If you missed the Lesser Spotted Journeys programme on Tuesday evening on UTV which featured South Longford places of interest, well don't despair as you'll have another opportunity to see the programme this Sunday, October 30 at 5pm on UTV Ireland.
Programme presenter Joe Mahon travels to Ballymahon, where he discovers some of the amazing things that can be found in the bog, including a 2,000-year-old trackway, a narrow-gauge railway line and bogwood that is transformed into beautiful sculptures.
Here is some more detail on the programme;
The Royal Canal was built through here in the early 19th century, and Joe travels along the canal path in grand style, in Pat Kilduff’s beautifully restored tub trap, drawn by his horse Kate.

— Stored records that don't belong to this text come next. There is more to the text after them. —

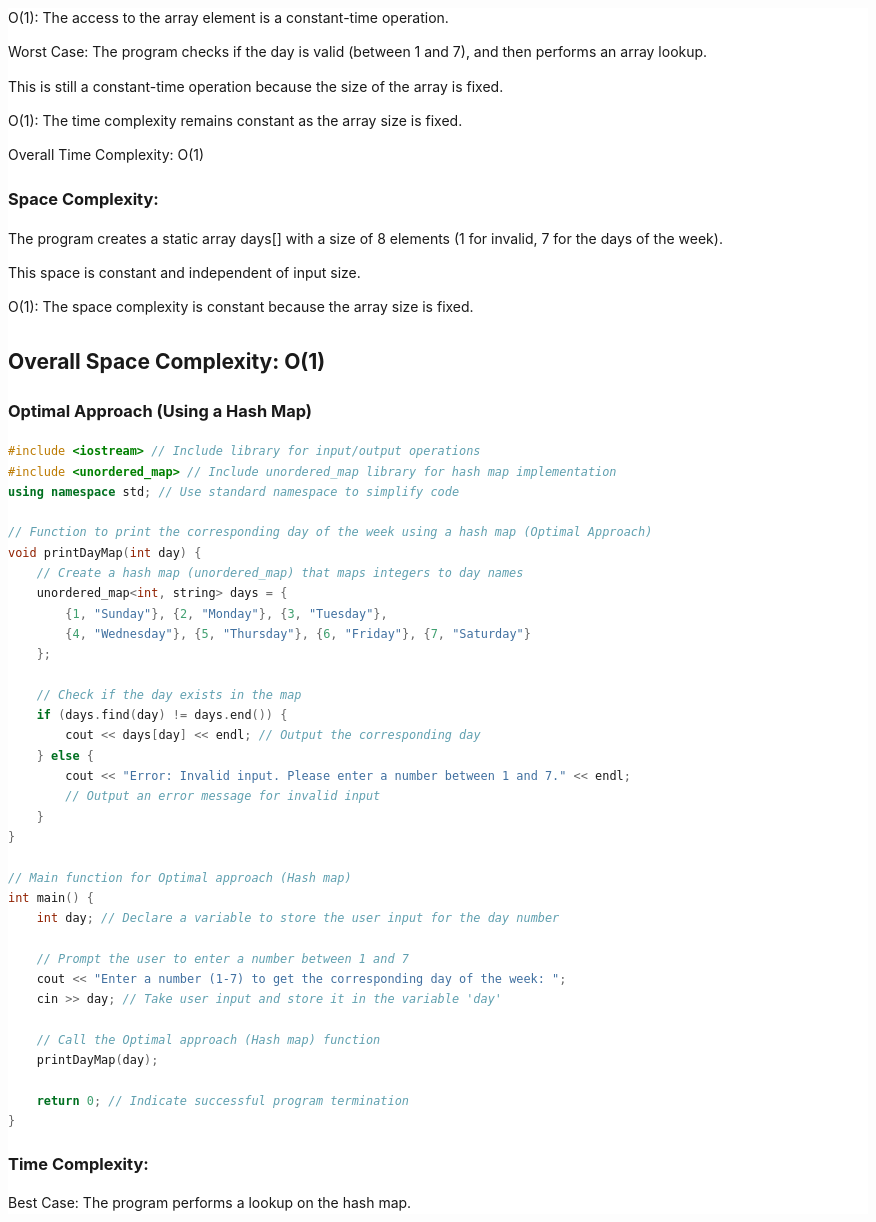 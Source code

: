 O(1): The access to the array element is a constant-time operation.

Worst Case: The program checks if the day is valid (between 1 and 7), and then performs an array lookup.

 This is still a constant-time operation because the size of the array is fixed.

O(1): The time complexity remains constant as the array size is fixed.

Overall Time Complexity: O(1)

### Space Complexity:
The program creates a static array days[] with a size of 8 elements (1 for invalid, 7 for the days of the week). 

This space is constant and independent of input size.

O(1): The space complexity is constant because the array size is fixed.

Overall Space Complexity: O(1)
---

### **Optimal Approach (Using a Hash Map)**

```cpp
#include <iostream> // Include library for input/output operations
#include <unordered_map> // Include unordered_map library for hash map implementation
using namespace std; // Use standard namespace to simplify code

// Function to print the corresponding day of the week using a hash map (Optimal Approach)
void printDayMap(int day) {
    // Create a hash map (unordered_map) that maps integers to day names
    unordered_map<int, string> days = {
        {1, "Sunday"}, {2, "Monday"}, {3, "Tuesday"},
        {4, "Wednesday"}, {5, "Thursday"}, {6, "Friday"}, {7, "Saturday"}
    };

    // Check if the day exists in the map
    if (days.find(day) != days.end()) {
        cout << days[day] << endl; // Output the corresponding day
    } else {
        cout << "Error: Invalid input. Please enter a number between 1 and 7." << endl;
        // Output an error message for invalid input
    }
}

// Main function for Optimal approach (Hash map)
int main() {
    int day; // Declare a variable to store the user input for the day number

    // Prompt the user to enter a number between 1 and 7
    cout << "Enter a number (1-7) to get the corresponding day of the week: ";
    cin >> day; // Take user input and store it in the variable 'day'

    // Call the Optimal approach (Hash map) function
    printDayMap(day);

    return 0; // Indicate successful program termination
}
```
### Time Complexity:
Best Case: The program performs a lookup on the hash map.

Pat chats to Joe about how horse-drawn vehicles were the main form of transport in the early 19th century and how even the canal barges needed horses to pull them.

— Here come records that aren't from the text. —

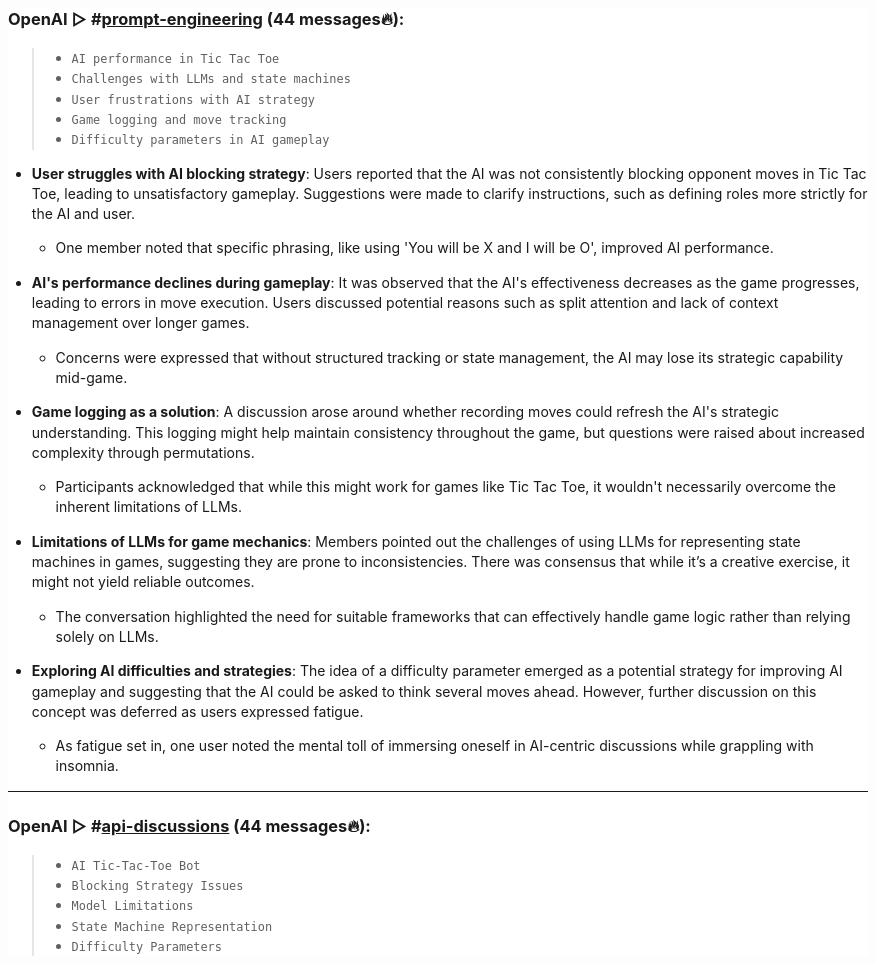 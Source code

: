 ### **OpenAI ▷ #**[**prompt-engineering**](https://discord.com/channels/974519864045756446/1046317269069864970/1308172960884068362) (44 messages🔥):

> - `AI performance in Tic Tac Toe`
> - `Challenges with LLMs and state machines`
> - `User frustrations with AI strategy`
> - `Game logging and move tracking`
> - `Difficulty parameters in AI gameplay`

- **User struggles with AI blocking strategy**: Users reported that the AI was not consistently blocking opponent moves in Tic Tac Toe, leading to unsatisfactory gameplay. Suggestions were made to clarify instructions, such as defining roles more strictly for the AI and user.
  
  - One member noted that specific phrasing, like using 'You will be X and I will be O', improved AI performance.
- **AI's performance declines during gameplay**: It was observed that the AI's effectiveness decreases as the game progresses, leading to errors in move execution. Users discussed potential reasons such as split attention and lack of context management over longer games.
  
  - Concerns were expressed that without structured tracking or state management, the AI may lose its strategic capability mid-game.
- **Game logging as a solution**: A discussion arose around whether recording moves could refresh the AI's strategic understanding. This logging might help maintain consistency throughout the game, but questions were raised about increased complexity through permutations.
  
  - Participants acknowledged that while this might work for games like Tic Tac Toe, it wouldn't necessarily overcome the inherent limitations of LLMs.
- **Limitations of LLMs for game mechanics**: Members pointed out the challenges of using LLMs for representing state machines in games, suggesting they are prone to inconsistencies. There was consensus that while it’s a creative exercise, it might not yield reliable outcomes.
  
  - The conversation highlighted the need for suitable frameworks that can effectively handle game logic rather than relying solely on LLMs.
- **Exploring AI difficulties and strategies**: The idea of a difficulty parameter emerged as a potential strategy for improving AI gameplay and suggesting that the AI could be asked to think several moves ahead. However, further discussion on this concept was deferred as users expressed fatigue.
  
  - As fatigue set in, one user noted the mental toll of immersing oneself in AI-centric discussions while grappling with insomnia.

 

---

### **OpenAI ▷ #**[**api-discussions**](https://discord.com/channels/974519864045756446/1046317269069864970/1308172960884068362) (44 messages🔥):

> - `AI Tic-Tac-Toe Bot`
> - `Blocking Strategy Issues`
> - `Model Limitations`
> - `State Machine Representation`
> - `Difficulty Parameters`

Needless to say, the arrival of the railway signalled the beginning of the demise of the canal, and it eventually closed down in 1961. It fell into a sorry state until it was restored in the later decades of the 20th century.
In Ballymahon, the canal clean-up was led by volunteers like Michael Greally of the Royal Canal Amenity Group, and he recalls the efforts that went into restoring the canal and its banks to the pristine recreational area it is today, as well as chatting about some of the local memories that have been collected of the trading boats that came up the canal in its heyday.

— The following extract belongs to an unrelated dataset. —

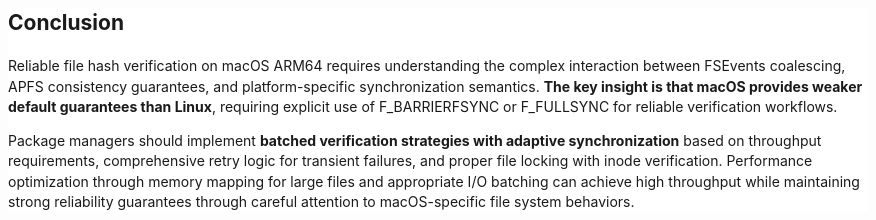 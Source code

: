## Conclusion

Reliable file hash verification on macOS ARM64 requires understanding the complex interaction between FSEvents coalescing, APFS consistency guarantees, and platform-specific synchronization semantics. **The key insight is that macOS provides weaker default guarantees than Linux**, requiring explicit use of F_BARRIERFSYNC or F_FULLSYNC for reliable verification workflows.

Package managers should implement **batched verification strategies with adaptive synchronization** based on throughput requirements, comprehensive retry logic for transient failures, and proper file locking with inode verification. Performance optimization through memory mapping for large files and appropriate I/O batching can achieve high throughput while maintaining strong reliability guarantees through careful attention to macOS-specific file system behaviors.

Outside of Ballymahon itself, one of the dominant features of the landscape is the vast acreage of bogland, which has been harvested by Bord na Mona since the 1940s in order to make their peat briquettes.
Operations manager Mick Cahill shows Joe how turf-cutting is done on an industrial scale, and chats about the innovations that Bord na Mona has made over the decades, including their narrow-gauge railway system to transport the turf, which has aroused the interest of small railway companies from all over Europe.
Laying tracks across the bog is by no means a modern practice, however, as Joe discovers when he visits a very unusual structure in the middle of the bog – a state-of-the-art domed interpretative centre that has been built around a section of the 2,000 year-old wooden trackway that was discovered at Corlea in the 1980s.
Longford County Council planning officer, Donal Mac An Bheatha, shows Joe the temperature-controlled room where the trackway is preserved, and chats about the huge engineering feat that would have been involved to build it in the Iron Age.
Joe then takes a stroll along the modern trackway with Donal, and local artist Frances Kelleher, as Donal discusses the plans afoot to turn the area into a vast parkland, and Frances chats to Joe about the inspiration both she and her artist daughter, Orla Kelleher, take from the landscape of the bog.
Joe pays a visit to the workshops and gallery of another parent and child artist duo, who not only take their inspiration, but also their raw materials from the bog.
Celebrated bog oak sculptor, and his son Kevin chat to Joe about the process of creating works of art out of ancient, peat-preserved wood.
Another family who are dedicated to preserving beautiful old things, are the Egan family, whose farm, with its original 18th century farmyard, is a kind of agricultural museum. From traditional farming methods like the horse-drawn plough to a beautifully-maintained antique agricultural machinery collection, you can find it here.
Joe chats to historian and broadcaster, Paddy Egan, who demonstrates the use of some of the assortment of household and farm objects of days gone by that he keeps in his perfectly restored ‘Granny’s Kitchen’.